◆ **Listed entries**:
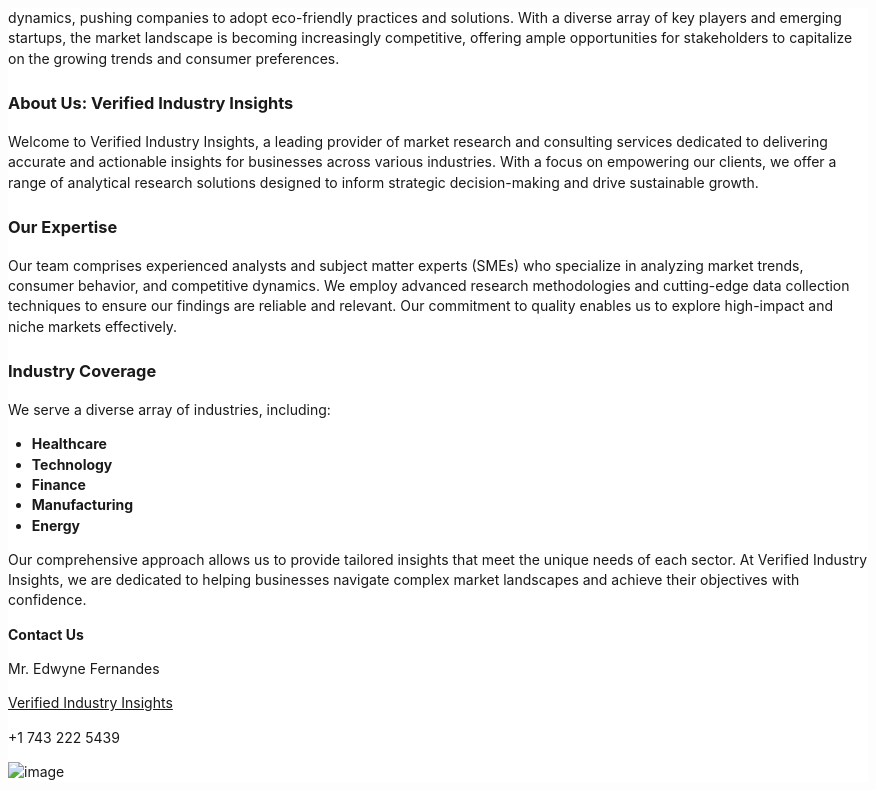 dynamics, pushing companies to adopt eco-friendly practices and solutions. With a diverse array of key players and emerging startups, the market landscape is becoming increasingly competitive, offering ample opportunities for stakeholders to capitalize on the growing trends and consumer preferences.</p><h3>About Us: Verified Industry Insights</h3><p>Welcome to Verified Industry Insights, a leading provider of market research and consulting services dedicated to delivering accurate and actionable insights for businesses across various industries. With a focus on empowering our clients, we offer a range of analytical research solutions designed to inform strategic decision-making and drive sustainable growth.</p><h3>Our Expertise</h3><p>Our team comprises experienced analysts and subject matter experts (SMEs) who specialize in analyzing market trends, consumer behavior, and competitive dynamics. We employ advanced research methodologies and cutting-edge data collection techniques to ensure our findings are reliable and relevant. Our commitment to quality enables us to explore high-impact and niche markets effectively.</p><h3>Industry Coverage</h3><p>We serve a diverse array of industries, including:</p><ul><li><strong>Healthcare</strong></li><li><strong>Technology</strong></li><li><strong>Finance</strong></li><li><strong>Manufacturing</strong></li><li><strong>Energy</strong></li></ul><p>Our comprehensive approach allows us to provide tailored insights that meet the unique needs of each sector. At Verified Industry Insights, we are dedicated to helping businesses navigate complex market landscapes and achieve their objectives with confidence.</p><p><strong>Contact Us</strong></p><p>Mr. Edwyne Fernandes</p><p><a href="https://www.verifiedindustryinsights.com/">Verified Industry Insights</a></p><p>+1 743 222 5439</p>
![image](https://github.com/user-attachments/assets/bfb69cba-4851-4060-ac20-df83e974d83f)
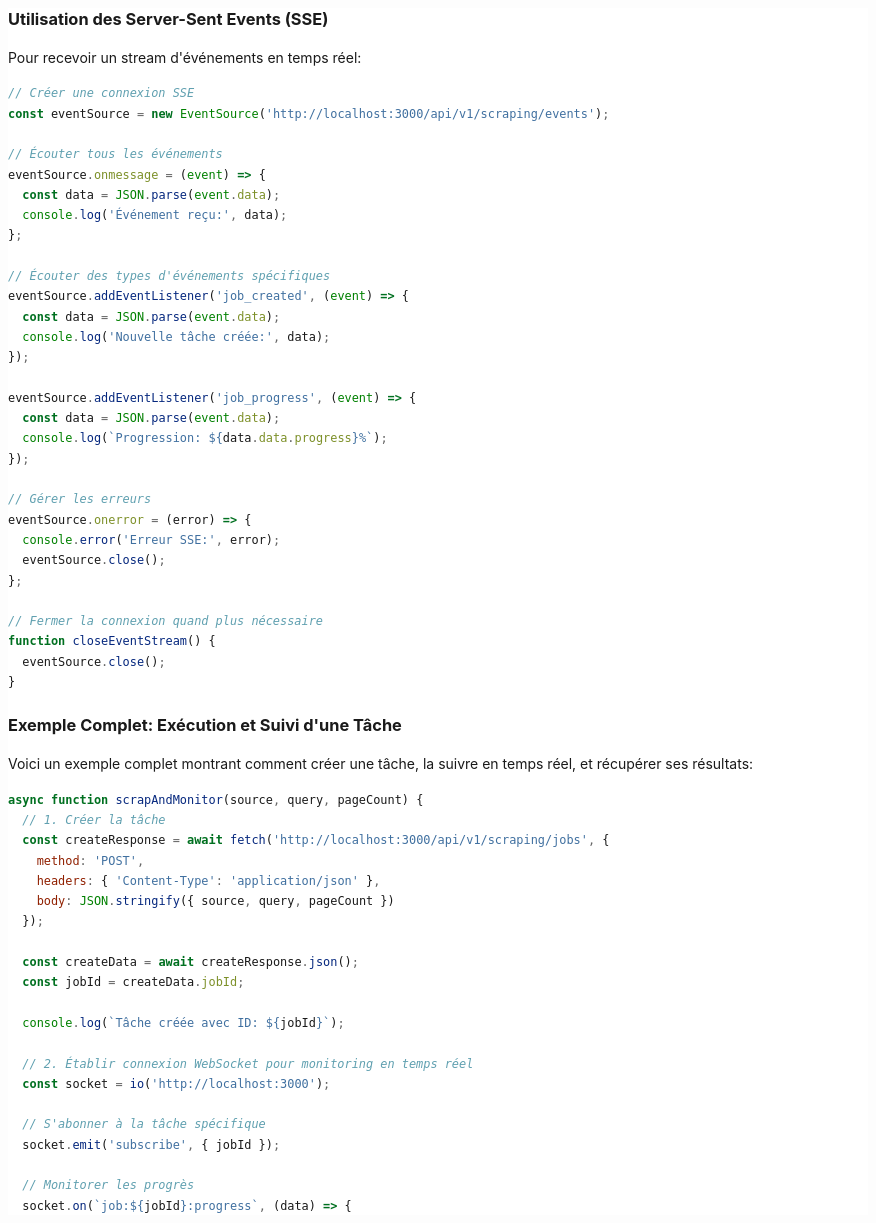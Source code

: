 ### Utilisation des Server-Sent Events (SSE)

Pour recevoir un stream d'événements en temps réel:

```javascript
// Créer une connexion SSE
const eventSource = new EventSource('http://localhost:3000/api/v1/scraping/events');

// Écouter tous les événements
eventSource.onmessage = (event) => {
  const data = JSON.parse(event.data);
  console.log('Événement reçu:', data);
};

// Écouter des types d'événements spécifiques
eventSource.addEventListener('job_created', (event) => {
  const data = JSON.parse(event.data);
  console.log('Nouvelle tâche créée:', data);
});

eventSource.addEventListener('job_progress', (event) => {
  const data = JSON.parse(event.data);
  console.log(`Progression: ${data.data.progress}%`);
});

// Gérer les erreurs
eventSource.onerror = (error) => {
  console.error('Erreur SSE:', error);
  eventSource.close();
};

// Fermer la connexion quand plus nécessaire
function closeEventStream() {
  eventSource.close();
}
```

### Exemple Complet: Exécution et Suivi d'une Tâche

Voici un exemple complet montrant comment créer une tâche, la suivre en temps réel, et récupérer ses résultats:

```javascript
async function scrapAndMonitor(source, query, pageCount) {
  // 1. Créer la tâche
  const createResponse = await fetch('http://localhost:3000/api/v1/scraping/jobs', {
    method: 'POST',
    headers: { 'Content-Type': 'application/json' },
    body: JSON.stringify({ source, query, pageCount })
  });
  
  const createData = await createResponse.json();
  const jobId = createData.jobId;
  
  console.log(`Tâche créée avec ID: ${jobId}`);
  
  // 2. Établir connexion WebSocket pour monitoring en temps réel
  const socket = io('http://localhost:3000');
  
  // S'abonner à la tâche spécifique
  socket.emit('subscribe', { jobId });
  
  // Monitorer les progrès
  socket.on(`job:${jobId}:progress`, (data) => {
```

◆ **Assignment**:
Extract every line of the data exactly; pictures stay out.

◆ **Reply**:
 dynamics, pushing companies to adopt eco-friendly practices and solutions. With a diverse array of key players and emerging startups, the market landscape is becoming increasingly competitive, offering ample opportunities for stakeholders to capitalize on the growing trends and consumer preferences.</p><h3>About Us: Verified Industry Insights</h3><p>Welcome to Verified Industry Insights, a leading provider of market research and consulting services dedicated to delivering accurate and actionable insights for businesses across various industries. With a focus on empowering our clients, we offer a range of analytical research solutions designed to inform strategic decision-making and drive sustainable growth.</p><h3>Our Expertise</h3><p>Our team comprises experienced analysts and subject matter experts (SMEs) who specialize in analyzing market trends, consumer behavior, and competitive dynamics. We employ advanced research methodologies and cutting-edge data collection techniques to ensure our findings are reliable and relevant. Our commitment to quality enables us to explore high-impact and niche markets effectively.</p><h3>Industry Coverage</h3><p>We serve a diverse array of industries, including:</p><ul><li><strong>Healthcare</strong></li><li><strong>Technology</strong></li><li><strong>Finance</strong></li><li><strong>Manufacturing</strong></li><li><strong>Energy</strong></li></ul><p>Our comprehensive approach allows us to provide tailored insights that meet the unique needs of each sector. At Verified Industry Insights, we are dedicated to helping businesses navigate complex market landscapes and achieve their objectives with confidence.</p><p><strong>Contact Us</strong></p><p>Mr. Edwyne Fernandes</p><p><a href="https://www.verifiedindustryinsights.com/">Verified Industry Insights</a></p><p>+1 743 222 5439</p>
![image](https://github.com/user-attachments/assets/bfb69cba-4851-4060-ac20-df83e974d83f)
Source code

: ### Utilisation des Server-Sent Events (SSE)

Pour recevoir un stream d'événements en temps réel:

```javascript
// Créer une connexion SSE
const eventSource = new EventSource('http://localhost:3000/api/v1/scraping/events');

// Écouter tous les événements
eventSource.onmessage = (event) => {
  const data = JSON.parse(event.data);
  console.log('Événement reçu:', data);
};

// Écouter des types d'événements spécifiques
eventSource.addEventListener('job_created', (event) => {
  const data = JSON.parse(event.data);
  console.log('Nouvelle tâche créée:', data);
});

eventSource.addEventListener('job_progress', (event) => {
  const data = JSON.parse(event.data);
  console.log(`Progression: ${data.data.progress}%`);
});

// Gérer les erreurs
eventSource.onerror = (error) => {
  console.error('Erreur SSE:', error);
  eventSource.close();
};

// Fermer la connexion quand plus nécessaire
function closeEventStream() {
  eventSource.close();
}
```

### Exemple Complet: Exécution et Suivi d'une Tâche

Voici un exemple complet montrant comment créer une tâche, la suivre en temps réel, et récupérer ses résultats:

```javascript
async function scrapAndMonitor(source, query, pageCount) {
  // 1. Créer la tâche
  const createResponse = await fetch('http://localhost:3000/api/v1/scraping/jobs', {
    method: 'POST',
    headers: { 'Content-Type': 'application/json' },
    body: JSON.stringify({ source, query, pageCount })
  });
  
  const createData = await createResponse.json();
  const jobId = createData.jobId;
  
  console.log(`Tâche créée avec ID: ${jobId}`);
  
  // 2. Établir connexion WebSocket pour monitoring en temps réel
  const socket = io('http://localhost:3000');
  
  // S'abonner à la tâche spécifique
  socket.emit('subscribe', { jobId });
  
  // Monitorer les progrès
  socket.on(`job:${jobId}:progress`, (data) => {
```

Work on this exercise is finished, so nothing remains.